Visa Transit potrebbe proseguire così, in modo lineare, seguendo l’itinerario dei due ragazzi nell’Europa di allora, accompagnandolo con gli aneddoti che ogni viaggio di quel tipo porta con sé. Ma le cose non sono così semplici in questo fumetto. Lo si capisce quando, nel mezzo della pianura padana, compare Henry Michaux, il poeta belga vicino al surrealismo e noto per i suoi esperimenti letterari a base di mescalina e Lsd. Viaggio in Gran Garabagna (Quodlibet, 2010) di Michaux, cioè il resoconto di un viaggio in una terra che non esiste, è del resto “il solo libro al quale tenevo veramente”, ci racconta de Crécy, “non lo avevo portato, essenzialmente lo sapevo a memoria”. Michaux compare per ricordare all’autore che “il tempo non è lineare”, in una scena in cui de Crécy ha contemporaneamente 20 e 50 anni: è qui che cominciamo a capire che Visa Transit non è un semplice libro di viaggio.

 

 

Si potrebbe dire che Visa Transit non è un fumetto su un solo viaggio, ma un fumetto sul viaggio, o meglio sul misto di spaesamento e di libertà che ci prende quando siamo lontani da casa.
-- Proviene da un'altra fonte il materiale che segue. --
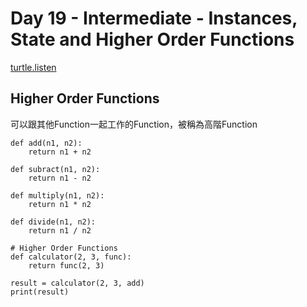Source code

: # Day 19 - Intermediate - Instances, State and Higher Order Functions

[turtle.listen](https://docs.python.org/3/library/turtle.html#turtle.listen)

## Higher Order Functions

可以跟其他Function一起工作的Function，被稱為高階Function

```
def add(n1, n2):
    return n1 + n2

def subract(n1, n2):
    return n1 - n2
    
def multiply(n1, n2):
    return n1 * n2

def divide(n1, n2):
    return n1 / n2    

# Higher Order Functions
def calculator(2, 3, func):
    return func(2, 3)

result = calculator(2, 3, add)
print(result)
```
I salti temporali dell’autore ci riportano infatti ai viaggi in auto, fatti da bambino con la famiglia, nelle campagne della Borgogna, dove ci si poteva addormentare sul sedile posteriore cullati dalle curve oppure scrutare la notte alla ricerca delle luci delle case isolate. E un intero capitolo di Visa Transit è dedicato a una vacanza in colonia, negli anni ’70 in un antico monastero in un paese dell’alta Loira. È la prima volta in cui un Nicolas de Crécy, ancora ragazzino, si ritrova lontano dalla famiglia, ma già allora era accompagnato dal cugino Guy.

 

 

“Ci restano solo una quindicina di foto del nostro viaggio”, scrive a un certo punto de Crécy, “i soli elementi che testimoniano che una realtà è avvenuta davvero. Tutto il resto è riposto da decenni in un cassetto mentale vicino all’ippocampo”. Ma dato che l’autore ha scelto un poeta surrealista come nume tutelare del suo viaggio e del suo racconto, ogni tanto, come lettori, siamo autorizzati a dubitare. Di fronte a stazioni di servizio che scompaiono nel nulla, a una Citroën Visa che si ripara da sola, o all’incontro, alla frontiera tra Bulgaria e Turchia, con una lunghissima fila di carri armati sovietici, ci viene da pensare: quanto di quello che de Crécy ci mostra è successo davvero? Quanto è stato deformato in quei cassetti della memoria? Quanto è stato limato, aggiustato, affinato in anni di racconti, per funzionare meglio come storia? Anche questo è forse un modo per celebrare la libertà di quel viaggio. “Era un altro secolo”, dice ancora de Crecy, “nessuno sapeva dove eravamo o dove andavamo. Una cartolina inviata allora sarebbe arrivata dopo il nostro ritorno: eravamo liberi”.